Swedish football club

Fardhem IF is a Swedish football club located in Fardhem on the island of Gotland.

==Background==
Fardhem IF currently plays in Division 3, the fifth tier of Swedish football, after winning the 2011 Division 4 Gotland division and thus earning promotion to the fifth tier league. They play their home matches at the Fardhem IP in Hemse.

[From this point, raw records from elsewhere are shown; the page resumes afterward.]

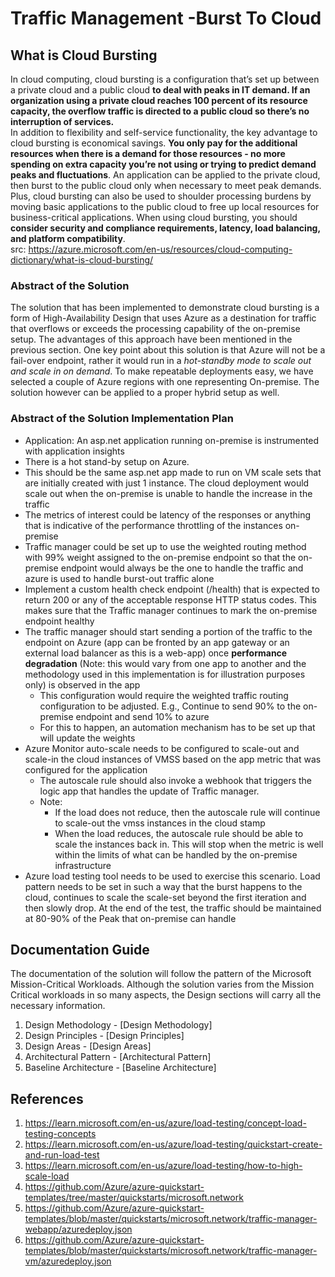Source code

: # Traffic Management -Burst To Cloud

## What is Cloud Bursting
In cloud computing, cloud bursting is a configuration that’s set up between a private cloud and a public cloud **to deal with peaks in IT demand. If an organization using a private cloud reaches 100 percent of its resource capacity, the overflow traffic is directed to a public cloud so there’s no interruption of services.**  
In addition to flexibility and self-service functionality, the key advantage to cloud bursting is economical savings. **You only pay for the additional resources when there is a demand for those resources - no more spending on extra capacity you’re not using or trying to predict demand peaks and fluctuations**. An application can be applied to the private cloud, then burst to the public cloud only when necessary to meet peak demands. Plus, cloud bursting can also be used to shoulder processing burdens by moving basic applications to the public cloud to free up local resources for business-critical applications. When using cloud bursting, you should **consider security and compliance requirements, latency, load balancing, and platform compatibility**.  
src: https://azure.microsoft.com/en-us/resources/cloud-computing-dictionary/what-is-cloud-bursting/  

### Abstract of the Solution
The solution that has been implemented to demonstrate cloud bursting is a form of High-Availability Design that uses Azure as a destination for traffic that overflows or exceeds the processing capability of the on-premise setup. The advantages of this approach have been mentioned in the previous section. One key point about this solution is that Azure will not be a fail-over endpoint, rather it would run in a *hot-standby mode to scale out and scale in on demand*. To make repeatable deployments easy, we have selected a couple of Azure regions with one representing On-premise. The solution however can be applied to a proper hybrid setup as well. 

### Abstract of the Solution Implementation Plan
- Application: An asp.net application running on-premise is instrumented with application insights
- There is a hot stand-by setup on Azure.
-  This should be the same asp.net app made to run on VM scale sets that are initially created with just 1 instance. The cloud deployment would scale out when the on-premise is unable to handle the increase in the traffic
- The metrics of interest could be latency of the responses or anything that is indicative of the performance throttling of the instances on-premise
-  Traffic manager could be set up to use the weighted routing method with 99% weight assigned to the on-premise endpoint so that the on-premise endpoint would always be the one to handle the traffic and azure is used to handle burst-out traffic alone
- Implement a custom health check endpoint (/health) that is expected to return 200 or any of the acceptable response HTTP status codes. This makes sure that the Traffic manager continues to mark the on-premise endpoint healthy
- The traffic manager should start sending a portion of the traffic to the endpoint on Azure (app can be fronted by an app gateway or an external load balancer as this is a web-app) once **performance degradation** (Note: this would vary from one app to another and the methodology used in this implementation is for illustration purposes only) is observed in the app 
  - This configuration would require the weighted traffic routing configuration to be adjusted. E.g., Continue to send 90% to the on-premise endpoint and send 10% to azure
  - For this to happen, an automation mechanism has to be set up that will update the weights
- Azure Monitor auto-scale needs to be configured to scale-out and scale-in the cloud instances of VMSS based on the app metric that was configured for the application
  - The autoscale rule should also invoke a webhook that triggers the logic app that handles the update of Traffic manager. 
  - Note: 
      - If the load does not reduce, then the autoscale rule will continue to scale-out the vmss instances in the cloud stamp
      - When the load reduces, the autoscale rule should be able to scale the instances back in. This will stop when the metric is well within the limits of what can be handled by the on-premise infrastructure
- Azure load testing tool needs to be used to exercise this scenario. Load pattern needs to be set in such a way that the burst happens to the cloud, continues to scale the scale-set beyond the first iteration and then slowly drop. At the end of the test, the traffic should be maintained at 80-90% of the Peak that on-premise can handle

## Documentation Guide
The documentation of the solution will follow the pattern of the Microsoft Mission-Critical Workloads. Although the solution varies from the Mission Critical workloads in so many aspects, the Design sections will carry all the necessary information.  
1. Design Methodology - [Design Methodology]
2. Design Principles - [Design Principles]
3. Design Areas - [Design Areas]
4. Architectural Pattern - [Architectural Pattern]
5. Baseline Architecture - [Baseline Architecture]
   
## References
1. https://learn.microsoft.com/en-us/azure/load-testing/concept-load-testing-concepts
2. https://learn.microsoft.com/en-us/azure/load-testing/quickstart-create-and-run-load-test
3. https://learn.microsoft.com/en-us/azure/load-testing/how-to-high-scale-load
4. https://github.com/Azure/azure-quickstart-templates/tree/master/quickstarts/microsoft.network
5. https://github.com/Azure/azure-quickstart-templates/blob/master/quickstarts/microsoft.network/traffic-manager-webapp/azuredeploy.json
6. https://github.com/Azure/azure-quickstart-templates/blob/master/quickstarts/microsoft.network/traffic-manager-vm/azuredeploy.json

The club is affiliated to Gotlands Fotbollförbund. Fardhem/Garda IK have competed in the Svenska Cupen on 8 occasions.

==Season to season==

| Season | Level | Division | Section | Position | Movements |
|---|---|---|---|---|---|
| 2006* | Tier 7 | Division 5 | Gotland | 2nd |  |
| 2007 | Tier 7 | Division 5 | Gotland | 1st | Promoted |
| 2008 | Tier 6 | Division 4 | Gotland | 4th |  |
| 2009 | Tier 6 | Division 4 | Gotland | 8th |  |
| 2010 | Tier 6 | Division 4 | Gotland | 1st | Promotion Playoffs |
| 2011 | Tier 6 | Division 4 | Gotland | 1st | Promoted |
| 2012 | Tier 5 | Division 3 | TBD |  |  |

- League restructuring in 2006 resulted in a new division being created at Tier 3 and subsequent divisions dropping a level.